» PROBLEM DETAILS:
Take every line containing "https" out of the records.

» EXERCISE INPUT:

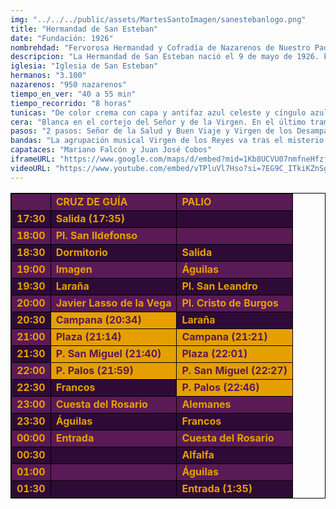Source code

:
 ```yaml
---
img: "../../../public/assets/MartesSantoImagen/sanestebanlogo.png"
title: "Hermandad de San Esteban"
date: "Fundación: 1926"
nombrehdad: "Fervorosa Hermandad y Cofradía de Nazarenos de Nuestro Padre Jesús de la Salud y Buen Viaje, María Santísima Madre de los Desamparados, San Juan de Ribera y Protomártir San Esteban"
descripcion: "La Hermandad de San Esteban nació el 9 de mayo de 1926. Esta hermandad no ha modificado nunca su sede canónica. Sus orígenes están en San Esteban desde 1926. Tres años más tarde realizó su primera estación de penitencia a la catedral."
iglesia: "Iglesia de San Esteban"
hermanos: "3.100"
nazarenos: "950 nazarenos"
tiempo_en_ver: "40 a 55 min"
tiempo_recorrido: "8 horas"
tunicas: "De color crema con capa y antifaz azul celeste y cíngulo azul y crema"
cera: "Blanca en el cortejo del Señor y de la Virgen. En el último tramo de palio es azul"
pasos: "2 pasos: Señor de la Salud y Buen Viaje y Virgen de los Desamparados"
bandas: "La agrupación musical Virgen de los Reyes va tras el misterio. Banda de música de Nuestra Señora de la Victoria (las Cigarreras), tras la Virgen"
capataces: "Mariano Falcón y Juan José Cobos"
iframeURL: "https://www.google.com/maps/d/embed?mid=1Kb8UCVU07nmfneHfzfVUnt1xgbjGhJqv&ehbc=2E312F"
videoURL: "https://www.youtube.com/embed/vTPluVl7Hso?si=7EG9C_ITkiKZnSgf"
---
```


<table class="recorrido" style="width: 100%; border-collapse: collapse; text-align: left; border: 1px solid black;">
  <tbody>
    <tr style="background-color: #5a1a55; color: #e5a000; font-weight: bold;">
      <td style="border: 1px solid black; text-align: center;"></td>
      <td style="border: 1px solid black;">CRUZ DE GUÍA</td>
      <td style="border: 1px solid black;">PALIO</td>
    </tr>
    <tr style="background-color: #2e0b37; color: #e5a000; font-weight: bold;">
      <td style="border: 1px solid black; text-align: center;">17:30</td>
      <td style="border: 1px solid black;">Salida (17:35)</td>
      <td style="border: 1px solid black;"></td>
    </tr>
    <tr style="background-color: #5a1a55; color: #e5a000; font-weight: bold;">
      <td style="border: 1px solid black; text-align: center;">18:00</td>
      <td style="border: 1px solid black;">Pl. San Ildefonso</td>
      <td style="border: 1px solid black;"></td>
    </tr>
    <tr style="background-color: #2e0b37; color: #e5a000; font-weight: bold;">
      <td style="border: 1px solid black; text-align: center;">18:30</td>
      <td style="border: 1px solid black;">Dormitorio</td>
      <td style="border: 1px solid black;">Salida</td>
    </tr>
    <tr style="background-color: #5a1a55; color: #e5a000; font-weight: bold;">
      <td style="border: 1px solid black; text-align: center;">19:00</td>
      <td style="border: 1px solid black;">Imagen</td>
      <td style="border: 1px solid black;">Águilas</td>
    </tr>
    <tr style="background-color: #2e0b37; color: #e5a000; font-weight: bold;">
      <td style="border: 1px solid black; text-align: center;">19:30</td>
      <td style="border: 1px solid black;">Laraña</td>
      <td style="border: 1px solid black;">Pl. San Leandro</td>
    </tr>
    <tr style="background-color: #5a1a55; color: #e5a000; font-weight: bold;">
      <td style="border: 1px solid black; text-align: center;">20:00</td>
      <td style="border: 1px solid black;">Javier Lasso de la Vega</td>
      <td style="border: 1px solid black;">Pl. Cristo de Burgos</td>
    </tr>
    <tr style="background-color: #2e0b37; color: #e5a000; font-weight: bold;">
      <td style="border: 1px solid black; text-align: center;">20:30</td>
      <td style="background-color: #e5a000; color: #5a1a55; font-weight: bold; border: 1px solid black;">Campana (20:34)</td>
      <td style="border: 1px solid black;">Laraña</td>
    </tr>
    <tr style="background-color: #5a1a55; color: #e5a000; font-weight: bold;">
      <td style="border: 1px solid black; text-align: center;">21:00</td>
      <td style="background-color: #e5a000; color: #5a1a55; font-weight: bold; border: 1px solid black;">Plaza (21:14)</td>
      <td style="background-color: #e5a000; color: #5a1a55; font-weight: bold; border: 1px solid black;">Campana (21:21)</td>
    </tr>
    <tr style="background-color: #2e0b37; color: #e5a000; font-weight: bold;">
      <td style="border: 1px solid black; text-align: center;">21:30</td>
      <td style="background-color: #e5a000; color: #5a1a55; font-weight: bold; border: 1px solid black;">P. San Miguel (21:40)</td>
      <td style="background-color: #e5a000; color: #5a1a55; font-weight: bold; border: 1px solid black;">Plaza (22:01)</td>
    </tr>
    <tr style="background-color: #5a1a55; color: #e5a000; font-weight: bold;">
      <td style="border: 1px solid black; text-align: center;">22:00</td>
      <td style="background-color: #e5a000; color: #5a1a55; font-weight: bold; border: 1px solid black;">P. Palos (21:59)</td>
      <td style="background-color: #e5a000; color: #5a1a55; font-weight: bold; border: 1px solid black;">P. San Miguel (22:27)</td>
    </tr>
    <tr style="background-color: #2e0b37; color: #e5a000; font-weight: bold;">
      <td style="border: 1px solid black; text-align: center;">22:30</td>
      <td style="border: 1px solid black;">Francos</td>
      <td style="background-color: #e5a000; color: #5a1a55; font-weight: bold; border: 1px solid black;">P. Palos (22:46)</td>
    </tr>
    <tr style="background-color: #5a1a55; color: #e5a000; font-weight: bold;">
      <td style="border: 1px solid black; text-align: center;">23:00</td>
      <td style="border: 1px solid black;">Cuesta del Rosario</td>
      <td style="border: 1px solid black;">Alemanes</td>
    </tr>
    <tr style="background-color: #2e0b37; color: #e5a000; font-weight: bold;">
      <td style="border: 1px solid black; text-align: center;">23:30</td>
      <td style="border: 1px solid black;">Águilas</td>
      <td style="border: 1px solid black;">Francos</td>
    </tr>
    <tr style="background-color: #5a1a55; color: #e5a000; font-weight: bold;">
      <td style="border: 1px solid black; text-align: center;">00:00</td>
      <td style="border: 1px solid black;">Entrada</td>
      <td style="border: 1px solid black;">Cuesta del Rosario</td>
    </tr>
    <tr style="background-color: #2e0b37; color: #e5a000; font-weight: bold;">
      <td style="border: 1px solid black; text-align: center;">00:30</td>
      <td style="border: 1px solid black;"></td>
      <td style="border: 1px solid black;">Alfalfa</td>
    </tr>
    <tr style="background-color: #5a1a55; color: #e5a000; font-weight: bold;">
      <td style="border: 1px solid black; text-align: center;">01:00</td>
      <td style="border: 1px solid black;"></td>
      <td style="border: 1px solid black;">Águilas</td>
    </tr>
    <tr style="background-color: #2e0b37; color: #e5a000; font-weight: bold;">
      <td style="border: 1px solid black; text-align: center;">01:30</td>
      <td style="border: 1px solid black;"></td>
      <td style="border: 1px solid black;">Entrada (1:35)</td>
    </tr>
  </tbody>
</table>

» TASK OUTPUT:
iframeURL: "https://www.google.com/maps/d/embed?mid=1Kb8UCVU07nmfneHfzfVUnt1xgbjGhJqv&ehbc=2E312F"
videoURL: "https://www.youtube.com/embed/vTPluVl7Hso?si=7EG9C_ITkiKZnSgf"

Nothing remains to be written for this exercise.